2. The heat dissipation structure for outdoor equipment according to claim 1, characterized in that, The main body of the connecting cavity (3) is a shell with openings at both ends, including four side plates (34) connected end to end in sequence, and a ring of connecting plates (35) is provided on the outer side of both ends of the main body, with threaded holes provided on the connecting plates.
3. A centralized inverter integrated machine, characterized in that, Includes one or more inverters (2) connected in parallel, a transformer (1), and connecting copper busbars (4); a heat exchanger (5) is installed on the inverter (2); a connecting cavity (3) is provided outside the connecting copper busbar (4), one end of the connecting copper busbar (4) is connected to the three-phase AC output copper busbar (7) of the inverter, and the other end is connected to the three-phase input copper busbar (8) of the transformer; the first end of the connecting cavity (3) is connected to the inverter (2), and the second end is connected to the transformer (1); a cooling fan (6) is provided on the inner wall connecting the inverter (2) and the connecting cavity (3). A return air hole (11) is provided below the cooling fan (6); a partition (33) is provided in the connecting cavity (3), the length of the partition (33) is less than the length of the connecting cavity (3), the upper cavity (31) is above the partition (33), and the lower cavity (32) is below the partition (33).

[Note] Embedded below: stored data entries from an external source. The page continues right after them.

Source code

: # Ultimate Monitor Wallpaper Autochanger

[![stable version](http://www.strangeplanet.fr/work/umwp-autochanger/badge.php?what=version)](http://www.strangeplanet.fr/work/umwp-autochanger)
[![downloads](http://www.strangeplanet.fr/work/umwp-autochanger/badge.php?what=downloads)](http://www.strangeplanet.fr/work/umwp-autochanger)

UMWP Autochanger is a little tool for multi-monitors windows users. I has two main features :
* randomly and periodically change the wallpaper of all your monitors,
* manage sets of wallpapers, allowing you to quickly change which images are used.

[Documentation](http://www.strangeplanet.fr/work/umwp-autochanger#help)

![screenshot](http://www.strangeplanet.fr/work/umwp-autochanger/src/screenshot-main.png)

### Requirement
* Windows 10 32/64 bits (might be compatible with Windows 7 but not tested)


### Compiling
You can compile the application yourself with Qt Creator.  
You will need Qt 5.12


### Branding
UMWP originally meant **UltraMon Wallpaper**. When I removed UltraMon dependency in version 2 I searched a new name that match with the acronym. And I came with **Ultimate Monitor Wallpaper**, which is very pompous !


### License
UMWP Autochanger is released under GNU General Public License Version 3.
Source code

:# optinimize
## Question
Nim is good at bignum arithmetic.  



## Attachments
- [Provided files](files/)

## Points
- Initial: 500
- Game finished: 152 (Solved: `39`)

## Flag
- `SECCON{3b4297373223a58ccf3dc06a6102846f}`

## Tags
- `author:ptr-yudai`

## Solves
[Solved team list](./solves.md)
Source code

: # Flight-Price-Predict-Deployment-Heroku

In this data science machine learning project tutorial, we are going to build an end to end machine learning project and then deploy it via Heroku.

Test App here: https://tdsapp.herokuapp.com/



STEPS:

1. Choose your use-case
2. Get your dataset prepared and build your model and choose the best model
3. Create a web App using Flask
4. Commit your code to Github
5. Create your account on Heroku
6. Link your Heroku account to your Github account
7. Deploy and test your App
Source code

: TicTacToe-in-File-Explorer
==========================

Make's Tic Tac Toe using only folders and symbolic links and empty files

The upper cavity (31) and the horizontal axis of the cooling fan (6) are on the same plane, and the lower cavity (32) and the horizontal axis of the return air hole (11) are on the same plane; the height of the upper cavity (31) is greater than the height of the lower cavity (32); the connecting copper busbar (4) is located in the upper cavity (31).
4. A centralized inverter integrated machine according to claim 3, characterized in that, There are two cooling fans (6), which are respectively installed on both sides of the three-phase AC output copper busbar (7) of the inverter.
5. A centralized inverter integrated machine according to claim 3, characterized in that, The return air vent (11) is a rectangular vent.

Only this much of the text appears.